## Problem requirements
Report back each line of the data that contains the word "tool".

## Dataset records

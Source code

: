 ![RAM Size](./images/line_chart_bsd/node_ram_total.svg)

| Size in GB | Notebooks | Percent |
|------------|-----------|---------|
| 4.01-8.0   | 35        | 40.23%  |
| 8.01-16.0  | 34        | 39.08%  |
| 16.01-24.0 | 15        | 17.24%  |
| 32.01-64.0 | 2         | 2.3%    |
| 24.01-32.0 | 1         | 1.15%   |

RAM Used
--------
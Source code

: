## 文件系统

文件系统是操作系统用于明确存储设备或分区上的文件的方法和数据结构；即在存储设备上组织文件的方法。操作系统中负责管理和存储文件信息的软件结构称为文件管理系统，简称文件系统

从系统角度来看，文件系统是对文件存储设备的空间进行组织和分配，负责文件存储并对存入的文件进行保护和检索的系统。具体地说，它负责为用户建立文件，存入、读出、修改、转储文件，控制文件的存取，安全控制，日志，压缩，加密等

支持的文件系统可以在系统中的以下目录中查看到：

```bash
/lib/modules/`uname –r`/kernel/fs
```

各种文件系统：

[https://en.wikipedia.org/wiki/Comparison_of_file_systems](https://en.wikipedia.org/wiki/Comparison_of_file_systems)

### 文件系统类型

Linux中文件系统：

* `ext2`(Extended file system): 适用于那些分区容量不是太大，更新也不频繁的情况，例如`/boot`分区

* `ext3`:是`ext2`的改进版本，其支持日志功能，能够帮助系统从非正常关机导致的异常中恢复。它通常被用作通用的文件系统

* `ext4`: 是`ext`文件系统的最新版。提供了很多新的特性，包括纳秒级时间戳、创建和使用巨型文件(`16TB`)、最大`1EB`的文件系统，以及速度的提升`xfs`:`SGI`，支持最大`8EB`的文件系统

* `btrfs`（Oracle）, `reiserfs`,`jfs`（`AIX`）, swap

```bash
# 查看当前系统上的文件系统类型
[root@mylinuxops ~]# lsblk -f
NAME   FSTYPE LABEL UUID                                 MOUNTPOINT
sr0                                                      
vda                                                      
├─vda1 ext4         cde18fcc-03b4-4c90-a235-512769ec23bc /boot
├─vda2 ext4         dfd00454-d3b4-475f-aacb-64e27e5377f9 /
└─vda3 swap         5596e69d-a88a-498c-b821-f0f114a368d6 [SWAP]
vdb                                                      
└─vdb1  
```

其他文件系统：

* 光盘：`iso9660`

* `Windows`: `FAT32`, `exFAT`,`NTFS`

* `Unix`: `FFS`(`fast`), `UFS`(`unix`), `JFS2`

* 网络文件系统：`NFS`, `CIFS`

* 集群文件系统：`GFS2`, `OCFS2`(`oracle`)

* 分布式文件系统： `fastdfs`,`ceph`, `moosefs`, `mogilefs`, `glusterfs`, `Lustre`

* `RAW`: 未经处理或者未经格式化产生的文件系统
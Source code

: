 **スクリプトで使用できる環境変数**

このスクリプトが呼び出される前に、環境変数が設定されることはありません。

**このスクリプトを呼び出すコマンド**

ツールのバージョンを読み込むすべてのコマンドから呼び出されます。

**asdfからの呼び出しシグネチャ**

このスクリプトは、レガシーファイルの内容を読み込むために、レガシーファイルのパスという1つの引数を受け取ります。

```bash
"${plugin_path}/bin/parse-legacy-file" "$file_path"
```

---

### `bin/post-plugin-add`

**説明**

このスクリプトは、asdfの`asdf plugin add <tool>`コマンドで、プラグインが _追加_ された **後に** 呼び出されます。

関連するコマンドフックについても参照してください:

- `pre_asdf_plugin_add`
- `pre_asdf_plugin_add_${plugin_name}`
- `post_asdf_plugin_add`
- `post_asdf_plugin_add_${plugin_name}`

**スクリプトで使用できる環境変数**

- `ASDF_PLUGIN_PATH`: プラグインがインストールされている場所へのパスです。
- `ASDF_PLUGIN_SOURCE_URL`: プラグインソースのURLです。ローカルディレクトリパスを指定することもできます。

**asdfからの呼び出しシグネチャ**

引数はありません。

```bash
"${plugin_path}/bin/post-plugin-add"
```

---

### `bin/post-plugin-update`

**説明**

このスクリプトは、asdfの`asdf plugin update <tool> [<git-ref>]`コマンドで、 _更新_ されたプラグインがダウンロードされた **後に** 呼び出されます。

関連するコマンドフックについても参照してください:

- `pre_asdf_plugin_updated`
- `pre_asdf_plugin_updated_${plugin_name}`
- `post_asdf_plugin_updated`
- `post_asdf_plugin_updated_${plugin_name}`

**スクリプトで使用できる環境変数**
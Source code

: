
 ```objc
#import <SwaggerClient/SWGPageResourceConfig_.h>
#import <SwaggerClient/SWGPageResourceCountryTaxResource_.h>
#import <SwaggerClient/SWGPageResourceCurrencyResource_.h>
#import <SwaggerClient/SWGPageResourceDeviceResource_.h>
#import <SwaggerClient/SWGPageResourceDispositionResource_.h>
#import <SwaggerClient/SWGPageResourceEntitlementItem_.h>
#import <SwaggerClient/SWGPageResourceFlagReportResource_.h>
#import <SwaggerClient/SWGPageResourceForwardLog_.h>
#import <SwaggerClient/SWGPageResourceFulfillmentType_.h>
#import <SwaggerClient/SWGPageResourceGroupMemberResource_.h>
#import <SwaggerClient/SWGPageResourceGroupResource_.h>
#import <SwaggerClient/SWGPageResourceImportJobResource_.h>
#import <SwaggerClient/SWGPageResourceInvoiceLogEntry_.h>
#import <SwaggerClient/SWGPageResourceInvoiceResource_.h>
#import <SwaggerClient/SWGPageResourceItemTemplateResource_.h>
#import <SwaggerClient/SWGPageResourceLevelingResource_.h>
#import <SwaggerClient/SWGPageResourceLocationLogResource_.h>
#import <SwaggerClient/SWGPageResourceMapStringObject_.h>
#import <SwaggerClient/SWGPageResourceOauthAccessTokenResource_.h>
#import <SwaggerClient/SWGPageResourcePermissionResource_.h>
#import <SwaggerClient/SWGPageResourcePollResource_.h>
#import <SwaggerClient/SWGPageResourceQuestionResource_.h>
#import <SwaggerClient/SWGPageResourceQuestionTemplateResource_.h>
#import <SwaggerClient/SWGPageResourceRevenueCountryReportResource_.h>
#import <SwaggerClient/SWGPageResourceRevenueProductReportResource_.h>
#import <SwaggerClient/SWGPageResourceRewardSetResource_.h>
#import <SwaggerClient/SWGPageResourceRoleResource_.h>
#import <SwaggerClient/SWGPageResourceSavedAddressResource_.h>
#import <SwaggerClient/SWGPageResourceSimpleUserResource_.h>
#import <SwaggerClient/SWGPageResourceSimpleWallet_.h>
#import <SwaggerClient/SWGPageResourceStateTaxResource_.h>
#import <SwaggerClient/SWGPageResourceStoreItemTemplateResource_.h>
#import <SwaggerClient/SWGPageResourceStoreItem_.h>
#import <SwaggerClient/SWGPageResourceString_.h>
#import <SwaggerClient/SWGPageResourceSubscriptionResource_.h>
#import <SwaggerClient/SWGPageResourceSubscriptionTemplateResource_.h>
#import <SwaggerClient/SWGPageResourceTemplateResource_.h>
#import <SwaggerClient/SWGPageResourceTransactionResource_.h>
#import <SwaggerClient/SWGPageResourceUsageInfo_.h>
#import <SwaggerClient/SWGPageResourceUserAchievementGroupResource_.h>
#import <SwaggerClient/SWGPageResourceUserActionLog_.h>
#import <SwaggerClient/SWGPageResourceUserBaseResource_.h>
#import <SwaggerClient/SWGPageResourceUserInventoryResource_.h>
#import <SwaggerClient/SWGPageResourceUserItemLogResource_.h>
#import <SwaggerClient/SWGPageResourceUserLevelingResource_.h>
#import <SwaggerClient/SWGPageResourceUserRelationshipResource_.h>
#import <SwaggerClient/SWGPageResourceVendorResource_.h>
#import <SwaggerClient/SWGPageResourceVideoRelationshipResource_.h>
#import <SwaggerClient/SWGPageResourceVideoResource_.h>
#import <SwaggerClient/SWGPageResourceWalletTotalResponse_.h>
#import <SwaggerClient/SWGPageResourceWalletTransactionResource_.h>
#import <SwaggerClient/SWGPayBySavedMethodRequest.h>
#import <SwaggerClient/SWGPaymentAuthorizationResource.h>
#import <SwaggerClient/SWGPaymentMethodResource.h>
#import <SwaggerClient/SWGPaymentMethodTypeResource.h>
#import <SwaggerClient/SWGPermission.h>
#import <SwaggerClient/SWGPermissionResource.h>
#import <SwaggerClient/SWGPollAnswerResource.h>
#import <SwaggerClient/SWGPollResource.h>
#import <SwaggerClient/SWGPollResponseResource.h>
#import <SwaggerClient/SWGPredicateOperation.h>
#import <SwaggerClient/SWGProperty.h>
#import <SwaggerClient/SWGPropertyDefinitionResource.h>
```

## Finished exercise
このスクリプトは、asdfの`asdf plugin add <tool>`コマンドで、プラグインが _追加_ された **後に** 呼び出されます。
このスクリプトは、asdfの`asdf plugin update <tool> [<git-ref>]`コマンドで、 _更新_ されたプラグインがダウンロードされた **後に** 呼び出されます。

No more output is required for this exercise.